I will ask for programming settings in a future post as I am 4-5 days away from getting all the parts still.
I have a couple more questions.
First off I thought I ordered verbally from Donrowe a fuse disconnect for the positive inverter cable side. I even ordered my custom cables to hook up to where I was going to install this in the battery box. The one I received is just a breaker.
DonRowe.com: CB150 150A Circuit Breaker
I know a 125A instead of 150A was suggested in avery early post.
Question? #1
Will this part work as a 120 amp breaker/disconnect for the positive 12 cable?
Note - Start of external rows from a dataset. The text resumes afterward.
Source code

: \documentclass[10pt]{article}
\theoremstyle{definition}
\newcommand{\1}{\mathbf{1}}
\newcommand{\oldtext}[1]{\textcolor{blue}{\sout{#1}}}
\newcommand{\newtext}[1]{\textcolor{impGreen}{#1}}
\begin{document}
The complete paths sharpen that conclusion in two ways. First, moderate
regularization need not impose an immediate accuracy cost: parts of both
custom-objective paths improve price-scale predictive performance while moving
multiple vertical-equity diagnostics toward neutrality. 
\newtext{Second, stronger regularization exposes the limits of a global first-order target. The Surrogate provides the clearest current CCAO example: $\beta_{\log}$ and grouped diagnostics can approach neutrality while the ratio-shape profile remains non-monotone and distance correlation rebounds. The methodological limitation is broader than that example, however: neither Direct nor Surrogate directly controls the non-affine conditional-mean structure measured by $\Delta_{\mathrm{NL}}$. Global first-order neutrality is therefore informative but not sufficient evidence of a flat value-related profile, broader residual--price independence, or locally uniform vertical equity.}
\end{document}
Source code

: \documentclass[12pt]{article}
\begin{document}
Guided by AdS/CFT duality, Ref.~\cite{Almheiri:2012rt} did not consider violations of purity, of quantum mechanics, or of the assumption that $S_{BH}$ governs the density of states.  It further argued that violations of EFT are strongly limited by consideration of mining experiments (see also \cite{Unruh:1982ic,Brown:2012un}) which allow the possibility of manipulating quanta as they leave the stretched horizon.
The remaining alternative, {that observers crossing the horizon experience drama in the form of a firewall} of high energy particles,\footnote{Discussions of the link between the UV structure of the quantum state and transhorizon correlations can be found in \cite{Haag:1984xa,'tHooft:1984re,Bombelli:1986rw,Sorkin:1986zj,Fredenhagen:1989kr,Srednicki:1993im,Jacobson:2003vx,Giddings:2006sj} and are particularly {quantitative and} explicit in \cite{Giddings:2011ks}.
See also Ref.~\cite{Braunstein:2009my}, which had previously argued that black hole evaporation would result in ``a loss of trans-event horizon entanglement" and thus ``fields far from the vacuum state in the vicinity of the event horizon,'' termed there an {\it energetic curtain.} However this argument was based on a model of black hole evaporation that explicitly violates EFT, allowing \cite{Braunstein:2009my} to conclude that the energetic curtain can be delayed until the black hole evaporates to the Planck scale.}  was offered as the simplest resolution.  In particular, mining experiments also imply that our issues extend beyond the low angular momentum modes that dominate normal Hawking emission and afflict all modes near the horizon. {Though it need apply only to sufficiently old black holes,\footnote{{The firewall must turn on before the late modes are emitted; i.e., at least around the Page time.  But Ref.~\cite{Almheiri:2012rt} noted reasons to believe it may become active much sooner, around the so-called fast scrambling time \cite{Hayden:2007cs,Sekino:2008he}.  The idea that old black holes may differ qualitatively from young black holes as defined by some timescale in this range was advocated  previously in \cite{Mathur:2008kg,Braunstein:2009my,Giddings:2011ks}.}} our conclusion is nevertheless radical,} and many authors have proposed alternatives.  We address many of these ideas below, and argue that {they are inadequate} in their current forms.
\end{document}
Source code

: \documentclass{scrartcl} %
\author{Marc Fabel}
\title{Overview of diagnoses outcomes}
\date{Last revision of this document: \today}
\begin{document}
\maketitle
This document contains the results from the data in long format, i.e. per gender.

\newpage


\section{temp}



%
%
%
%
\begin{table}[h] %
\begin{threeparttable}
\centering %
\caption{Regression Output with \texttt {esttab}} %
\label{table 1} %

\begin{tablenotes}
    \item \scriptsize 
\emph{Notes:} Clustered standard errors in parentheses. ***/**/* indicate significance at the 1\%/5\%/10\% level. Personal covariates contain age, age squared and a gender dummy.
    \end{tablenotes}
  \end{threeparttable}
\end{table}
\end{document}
Resettable Circuit Breaker Cooper Bussmann

There are 2 AC out ports on the inverter as well as the front plug in outlet. The manual says that the GFCI AC port #2 AC output is limited to 15 A. As I was in the old AC power box I noticed that the outside outlet isn't on the GFCI circuit. But the other two are. The manual says if you hook up to port
#1 non GFCI it can by-pass the full 30 A. I only ran 12 gauge wire and installed a 20 amp breaker to the input ( Manual says 30A) I feel like I should reduce this to 15 A. I should never need more than 15 A by-pass as the AC is separate. I tied the old AC circuit in without using the original 15 A breaker As I understand the inverter provides this.

?'s for topic #2
Is it correct to hook up to Port #2 the 15 A GFCI output? is it ok to run a GFCI inverter output to a GFCI circuit?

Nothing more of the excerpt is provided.